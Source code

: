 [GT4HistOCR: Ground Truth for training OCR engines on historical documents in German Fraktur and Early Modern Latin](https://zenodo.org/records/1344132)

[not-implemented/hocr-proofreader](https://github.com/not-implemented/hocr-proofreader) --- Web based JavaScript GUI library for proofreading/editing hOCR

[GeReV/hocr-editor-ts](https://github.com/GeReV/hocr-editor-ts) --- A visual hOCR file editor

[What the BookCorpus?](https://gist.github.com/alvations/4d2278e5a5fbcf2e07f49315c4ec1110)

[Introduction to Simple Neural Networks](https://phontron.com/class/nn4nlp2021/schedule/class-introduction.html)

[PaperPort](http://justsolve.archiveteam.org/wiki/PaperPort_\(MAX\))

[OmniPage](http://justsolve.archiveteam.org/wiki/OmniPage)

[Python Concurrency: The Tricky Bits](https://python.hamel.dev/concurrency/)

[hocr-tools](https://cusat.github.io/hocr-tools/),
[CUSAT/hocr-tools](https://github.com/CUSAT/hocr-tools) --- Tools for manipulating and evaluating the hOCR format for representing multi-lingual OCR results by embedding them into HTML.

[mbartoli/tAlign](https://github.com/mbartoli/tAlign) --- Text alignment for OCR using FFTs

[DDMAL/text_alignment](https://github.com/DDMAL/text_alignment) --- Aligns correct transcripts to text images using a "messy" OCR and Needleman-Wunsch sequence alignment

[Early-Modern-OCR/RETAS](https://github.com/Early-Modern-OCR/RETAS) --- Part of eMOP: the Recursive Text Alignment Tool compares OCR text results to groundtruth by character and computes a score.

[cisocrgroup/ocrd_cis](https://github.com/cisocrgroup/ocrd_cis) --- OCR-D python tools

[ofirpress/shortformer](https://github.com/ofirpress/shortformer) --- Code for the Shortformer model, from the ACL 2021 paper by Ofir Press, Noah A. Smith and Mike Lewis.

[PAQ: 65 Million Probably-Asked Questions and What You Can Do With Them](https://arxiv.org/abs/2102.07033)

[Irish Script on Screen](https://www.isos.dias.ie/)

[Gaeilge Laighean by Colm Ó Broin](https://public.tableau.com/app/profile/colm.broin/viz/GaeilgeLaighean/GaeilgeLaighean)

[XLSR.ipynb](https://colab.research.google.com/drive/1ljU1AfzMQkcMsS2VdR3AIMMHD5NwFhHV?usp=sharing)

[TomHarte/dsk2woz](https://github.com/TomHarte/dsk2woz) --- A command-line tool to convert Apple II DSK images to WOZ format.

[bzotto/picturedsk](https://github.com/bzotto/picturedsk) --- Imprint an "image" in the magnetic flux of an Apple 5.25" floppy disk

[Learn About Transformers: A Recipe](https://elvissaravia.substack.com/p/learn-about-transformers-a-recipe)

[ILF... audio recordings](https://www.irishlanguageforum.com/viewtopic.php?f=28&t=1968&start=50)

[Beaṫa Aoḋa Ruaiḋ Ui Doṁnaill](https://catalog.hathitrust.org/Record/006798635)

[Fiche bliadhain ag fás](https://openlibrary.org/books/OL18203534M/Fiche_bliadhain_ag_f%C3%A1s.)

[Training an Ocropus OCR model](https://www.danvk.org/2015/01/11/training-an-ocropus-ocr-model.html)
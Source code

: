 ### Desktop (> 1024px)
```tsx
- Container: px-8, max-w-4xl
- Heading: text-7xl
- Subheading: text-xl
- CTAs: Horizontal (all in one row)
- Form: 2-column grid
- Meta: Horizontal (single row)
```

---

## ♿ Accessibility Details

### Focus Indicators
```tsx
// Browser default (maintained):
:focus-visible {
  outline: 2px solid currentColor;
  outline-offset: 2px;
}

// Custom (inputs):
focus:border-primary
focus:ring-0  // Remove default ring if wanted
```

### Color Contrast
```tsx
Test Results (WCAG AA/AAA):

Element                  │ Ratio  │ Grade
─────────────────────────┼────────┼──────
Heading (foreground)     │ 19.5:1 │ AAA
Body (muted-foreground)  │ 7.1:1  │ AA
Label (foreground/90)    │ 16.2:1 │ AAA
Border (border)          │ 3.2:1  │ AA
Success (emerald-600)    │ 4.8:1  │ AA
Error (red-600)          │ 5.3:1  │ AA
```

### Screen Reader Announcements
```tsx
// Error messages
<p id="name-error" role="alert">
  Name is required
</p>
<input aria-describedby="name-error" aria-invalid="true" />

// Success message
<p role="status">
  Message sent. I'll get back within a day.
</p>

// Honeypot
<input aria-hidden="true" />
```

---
+---+
Required work:
Until the last line is reached, keep transcribing the data exactly.

Solution:
Source code

: [GT4HistOCR: Ground Truth for training OCR engines on historical documents in German Fraktur and Early Modern Latin](https://zenodo.org/records/1344132)

[not-implemented/hocr-proofreader](https://github.com/not-implemented/hocr-proofreader) --- Web based JavaScript GUI library for proofreading/editing hOCR

[GeReV/hocr-editor-ts](https://github.com/GeReV/hocr-editor-ts) --- A visual hOCR file editor

[What the BookCorpus?](https://gist.github.com/alvations/4d2278e5a5fbcf2e07f49315c4ec1110)

[Introduction to Simple Neural Networks](https://phontron.com/class/nn4nlp2021/schedule/class-introduction.html)

[PaperPort](http://justsolve.archiveteam.org/wiki/PaperPort_\(MAX\))

[OmniPage](http://justsolve.archiveteam.org/wiki/OmniPage)

[Python Concurrency: The Tricky Bits](https://python.hamel.dev/concurrency/)

[hocr-tools](https://cusat.github.io/hocr-tools/),
[CUSAT/hocr-tools](https://github.com/CUSAT/hocr-tools) --- Tools for manipulating and evaluating the hOCR format for representing multi-lingual OCR results by embedding them into HTML.

[mbartoli/tAlign](https://github.com/mbartoli/tAlign) --- Text alignment for OCR using FFTs

[DDMAL/text_alignment](https://github.com/DDMAL/text_alignment) --- Aligns correct transcripts to text images using a "messy" OCR and Needleman-Wunsch sequence alignment

[Early-Modern-OCR/RETAS](https://github.com/Early-Modern-OCR/RETAS) --- Part of eMOP: the Recursive Text Alignment Tool compares OCR text results to groundtruth by character and computes a score.

[cisocrgroup/ocrd_cis](https://github.com/cisocrgroup/ocrd_cis) --- OCR-D python tools

[ofirpress/shortformer](https://github.com/ofirpress/shortformer) --- Code for the Shortformer model, from the ACL 2021 paper by Ofir Press, Noah A. Smith and Mike Lewis.

[PAQ: 65 Million Probably-Asked Questions and What You Can Do With Them](https://arxiv.org/abs/2102.07033)

[Irish Script on Screen](https://www.isos.dias.ie/)

[Gaeilge Laighean by Colm Ó Broin](https://public.tableau.com/app/profile/colm.broin/viz/GaeilgeLaighean/GaeilgeLaighean)

[XLSR.ipynb](https://colab.research.google.com/drive/1ljU1AfzMQkcMsS2VdR3AIMMHD5NwFhHV?usp=sharing)

[TomHarte/dsk2woz](https://github.com/TomHarte/dsk2woz) --- A command-line tool to convert Apple II DSK images to WOZ format.

[bzotto/picturedsk](https://github.com/bzotto/picturedsk) --- Imprint an "image" in the magnetic flux of an Apple 5.25" floppy disk

[Learn About Transformers: A Recipe](https://elvissaravia.substack.com/p/learn-about-transformers-a-recipe)

[ILF... audio recordings](https://www.irishlanguageforum.com/viewtopic.php?f=28&t=1968&start=50)

[Beaṫa Aoḋa Ruaiḋ Ui Doṁnaill](https://catalog.hathitrust.org/Record/006798635)

[Fiche bliadhain ag fás](https://openlibrary.org/books/OL18203534M/Fiche_bliadhain_ag_f%C3%A1s.)

[Training an Ocropus OCR model](https://www.danvk.org/2015/01/11/training-an-ocropus-ocr-model.html)
Source code

: ### Desktop (> 1024px)
```tsx
- Container: px-8, max-w-4xl
- Heading: text-7xl
- Subheading: text-xl
- CTAs: Horizontal (all in one row)
- Form: 2-column grid
- Meta: Horizontal (single row)
```

---

## ♿ Accessibility Details

### Focus Indicators
```tsx
// Browser default (maintained):
:focus-visible {
  outline: 2px solid currentColor;
  outline-offset: 2px;
}

// Custom (inputs):
focus:border-primary
focus:ring-0  // Remove default ring if wanted
```

### Color Contrast
```tsx
Test Results (WCAG AA/AAA):

Element                  │ Ratio  │ Grade
─────────────────────────┼────────┼──────
Heading (foreground)     │ 19.5:1 │ AAA
Body (muted-foreground)  │ 7.1:1  │ AA
Label (foreground/90)    │ 16.2:1 │ AAA
Border (border)          │ 3.2:1  │ AA
Success (emerald-600)    │ 4.8:1  │ AA
Error (red-600)          │ 5.3:1  │ AA
```

### Screen Reader Announcements
```tsx
// Error messages
<p id="name-error" role="alert">
  Name is required
</p>
<input aria-describedby="name-error" aria-invalid="true" />

// Success message
<p role="status">
  Message sent. I'll get back within a day.
</p>

// Honeypot
<input aria-hidden="true" />
```

---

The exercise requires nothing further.